Tutmayın Tibetli Spaniel'i !

Çoğu zaman aynı güzergahı kullanırım işe giderken.. Her sabah bir önceki sabahın aynısı olan tablolar var güzergahımda. Metrobüs çıkışı solda bulunan simitçi kardeşimin: "Buyriiun buyriiunn dazee, dazze bunlar" nidaları ilk tabloyu oluşturuyor. 10 dakikalık bir yürüyüş ardından asıl anlatmak istediğim tabloya geliyorum. Tekel bayii önünde oturan tekelin sahibi ve onun çirkin mi çirkin Tibetlisi.. Ben  ona "Küçük Enişte" diyorum. Sebebini takip eden satırlarda okuyacaksınız. Muhitin bekçisi edasıyla kaldırıma uzanışı hiç değişmez. Etrafı kolaçan eden bir hali vardır her daim. Beni gördüğünde bir bakış atar ve kafasını çevirir karşısındakini etkilemeye çalışan bir playboy misali. Tipini beğenmedim, mesajını verir bana her sabah. Ama duygularımız karşılıklı Küçük Enişteyle. Çünkü ben hayatımda bu kadar Çirkin bir köpek görmedim. Yavru olsa sevilmez o derecede çirkin. Evlat olsa sevilmez.
Kendimi görüyorum birazda Küçük Eniştede. Çirkin benim gibi evet ama anlam veremediğiniz bir çekiciliği var. Bende olduğunu nereden mi biliyorum. Başka türlü hiç çekilmem de ondan. Küçük Eniştede çok garip bir sevecenlik ve tatlılık var. Bunu anlatamam belki ama var. 
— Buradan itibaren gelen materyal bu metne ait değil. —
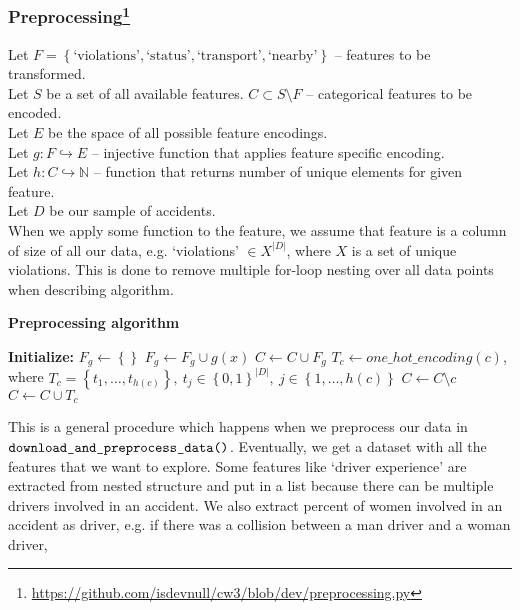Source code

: \subsubsection[Preprocessing]{Preprocessing\footnote{\href{https://github.com/isdevnull/cw3/blob/dev/preprocessing.py}
{https://github.com/isdevnull/cw3/blob/dev/preprocessing.py}}}
Let $F = \left\{ \text{`violations'}, \text{`status'}, \text{`transport'}, \text{`nearby'} \right\} $ 
	– features to be transformed. \\
Let $S$ be a set of all available features. $C \subset S \setminus F$ – categorical features to be encoded. \\
Let $E$ be the space of all possible feature encodings. \\
Let $g \colon F \hookrightarrow E$ – injective function that applies feature specific encoding. \\
Let $h \colon C \hookrightarrow \mathbb{N} $ – function that returns number of unique elements for given feature. \\
Let $D$ be our sample of accidents. \\
When we apply some function to the feature, we assume that feature is a column of size of all our data, e.g.
`violations' $\in X^{|D|}$, where $X$ is a set of unique violations.
This is done to remove multiple for-loop nesting over all data points when describing algorithm.
\begin{algorithm}[H]
	\caption*{\textbf{Preprocessing algorithm}}
\begin{algorithmic}[1]
	\State \textbf{Initialize:} $F_g \gets \left\{  \right\} $ 
	\State $F_g \gets F_g \cup g(x)$
	\EndFor
	\State $C \gets C \cup F_g$ 
	\State $T_c \gets one\_hot\_encoding(c)$, where $T_c = \left\{ t_1, \ldots, t_{h(c)} \right\},
	 \ t_j \in \left\{ 0, 1 \right\}^{|D|},\ j \in \left\{ 1, \ldots, h(c) \right\} $
	\State $C \gets C \setminus c$
	\State $C \gets C \cup T_c$
	\EndFor
\end{algorithmic}	
\end{algorithm}
\noindent
This is a general procedure which happens when we preprocess our data in $\verb|download_and_preprocess_data()|$.
Eventually, we get a dataset with all the features that we want to explore.
Some features like `driver experience' are extracted from nested structure and put in a list
because there can be multiple drivers involved in an accident.
We also extract percent of women involved in an accident as driver, e.g. if there was a collision between a man driver and a woman driver,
Bir gün uzaktan gördüm küçük enişteyi. Işıklarda bekliyordum. Bir kükreme sesi duyuyorum. Sesin geldiği yöne baktığımda görüyorum küçük enişteyi. O boydan (çok küçük) o ses nasıl çıkıyor anlam veremiyordum. Ardından sesin muhattabı olduğunu anladığım köpeğe bakıyorum. Gördüğüm bir Dobermandı. Küçük Eniştenin yaklaşık olarak 5 katı büyüklüğünde. Aklıma hemen rahmetli Kemal Sunal'ın unutulmaz "Tutmayın Küçük Enişteyi !" repliği geliyor. Ama bıraksa Tekelci amca salıverse küçük enişteyi öldürecek koskoca dobermanı. Zor zapt ediyor küçük enişteyi. Ben böyle atar görmedim. Sempatim ondandır belki bilmiyorum. Doberman gelince, görmüyor bile küçük enişteyi. Ona da bozulmuş olabilir küçük enişte. Sonradan öğreniyorum ki tibetli spanieller korumacı bir yapıya sahiplermiş. Çok ironik. 1.30 boyundaki bir basketbolcunun pota altı oyuncusu olması gibi bir durum. Cesareti ile herkese örnek olacak bir hayvan olan tibetli küçük enişte sevgimi, saygımı kazanmış durumda tartışmasız.
Yoluma devam ettiğimde her zaman gördüğüm, görmeye alışık olduğu teyzeyi ve onun Çin Aslanını görüyorum. O da çok naif herhalde ki mahallenin kedileri etrafında dolaşıyor ve onunla dalga geçiyorlar. Kediler "hadi hadi gelsene hee"  diyen atarlı ergen, Çin aslanı ise "Olum bak git!" diyen çöpçü rolünde. 
Mesaj vermeden yazıyı bitirmek olmaz tabi. Yanına kedi geldiğinde garip sesler çıkaran arkadaşlarıma bu mesajım. Kedi sana ne yapabilir? Bunu bir düşün. Sadece düşün.